The superannuation sector was read the riot act in Melbourne this morning, when the chair of the Australian Securities and Investments Commission (ASIC), accused the sector of forgetting its purpose.
Speaking at the Financial Services Council, ASIC chair James Shipton said he hoped the royal commission would make clear to the Australian public what ASIC has been attempting to address.
The fifth round of public hearings will begin on 6 August, and will focus on the superannuation sector.
With this in mind, Mr Shipton said Australians in this sector need to remember their roles as custodians of Australians’ retirement savings.
Further, thanks to compulsory superannuation, funds need to remember they are holding money that consumers have had no choice but to hand over.
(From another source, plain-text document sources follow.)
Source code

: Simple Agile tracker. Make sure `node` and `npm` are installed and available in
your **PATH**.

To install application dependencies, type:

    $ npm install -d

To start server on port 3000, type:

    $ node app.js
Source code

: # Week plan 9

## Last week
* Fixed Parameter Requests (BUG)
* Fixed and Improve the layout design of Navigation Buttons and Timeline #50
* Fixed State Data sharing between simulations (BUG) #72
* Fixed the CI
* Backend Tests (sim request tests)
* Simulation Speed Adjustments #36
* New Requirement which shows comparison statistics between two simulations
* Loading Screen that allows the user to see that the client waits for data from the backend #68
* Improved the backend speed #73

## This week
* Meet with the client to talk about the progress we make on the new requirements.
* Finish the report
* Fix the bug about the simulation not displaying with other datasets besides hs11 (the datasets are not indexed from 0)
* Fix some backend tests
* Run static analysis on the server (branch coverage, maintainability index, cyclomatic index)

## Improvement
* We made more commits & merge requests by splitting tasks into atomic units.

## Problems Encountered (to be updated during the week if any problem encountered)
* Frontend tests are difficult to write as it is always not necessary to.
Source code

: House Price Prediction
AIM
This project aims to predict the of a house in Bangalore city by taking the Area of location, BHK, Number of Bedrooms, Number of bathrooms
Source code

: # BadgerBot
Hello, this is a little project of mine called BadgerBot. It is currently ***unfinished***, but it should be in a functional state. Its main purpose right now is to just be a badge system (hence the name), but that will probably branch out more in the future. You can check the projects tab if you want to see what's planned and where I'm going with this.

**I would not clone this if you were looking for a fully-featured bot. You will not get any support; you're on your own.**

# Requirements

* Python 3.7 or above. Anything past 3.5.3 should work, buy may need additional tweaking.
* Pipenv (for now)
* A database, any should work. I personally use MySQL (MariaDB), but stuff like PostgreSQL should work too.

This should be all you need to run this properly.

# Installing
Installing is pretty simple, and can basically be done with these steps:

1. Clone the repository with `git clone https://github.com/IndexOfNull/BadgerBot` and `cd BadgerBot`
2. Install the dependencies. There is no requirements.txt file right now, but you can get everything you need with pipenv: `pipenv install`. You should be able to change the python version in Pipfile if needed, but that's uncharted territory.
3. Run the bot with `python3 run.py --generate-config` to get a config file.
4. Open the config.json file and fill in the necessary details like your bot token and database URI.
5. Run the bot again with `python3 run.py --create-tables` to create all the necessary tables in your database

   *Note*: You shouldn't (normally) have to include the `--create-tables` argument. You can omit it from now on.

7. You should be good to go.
“As a result, your responsibilities to your investors specifically, and the community more generally, are amplified – and rightly so,” he said.
“To be blunt, there has been too much focus in many parts of the superannuation sector on exploiting opportunities to make money from Australians instead of focusing on the responsibilities that come from being the custodians of other people’s money. This must change.”
Funds exploiting disengagement, making processes unreasonably difficult
Mr Shipton said funds have exploited consumer disengagement and poor financial literacy by making it excessively difficult to opt out of finance.
Further, he said the sector had dispersed poor advice around superannuation options like setting up an SMSF or changing super product.
Savers have had to reckon with difficult processes in insurance claims and complaints handling, and it’s even harder for vulnerable communities.
“For example, Indigenous Australians in remote areas whom are eligible to access superannuation benefits, but are unable, or whom have significant difficulty, in doing so,” Mr Shipton said.
His final criticism was funds’ “defensiveness when it comes to transparency about fund operations – for example, a resistance to disclosing investment holdings”.
“This is indefensible when, as I said before, it is other people’s money,” Mr Shipton said.
The chair called for the entire industry to remember its purpose – “That the industry exists for both an economic and societal purpose – to provide a retirement platform for Australians.”
The way forward is for the industry to recognise, manage and remove conflicts of interest where needed.
However, he acknowledged that these conflicts aren’t new and addressing them can meet resistance, especially where it’s tied up with pay.
“This must change because conflicts of interest that are embedded in remuneration become embedded in corporate culture. With the result being that the culture is not one that will have the best interests of its customer in mind,” Mr Shipton said.
“Moreover, as we all know, shifting these cultural norms is firstly a question of leadership. Accordingly, addressing conflicts of interests requires attention from the most senior leaders in finance.”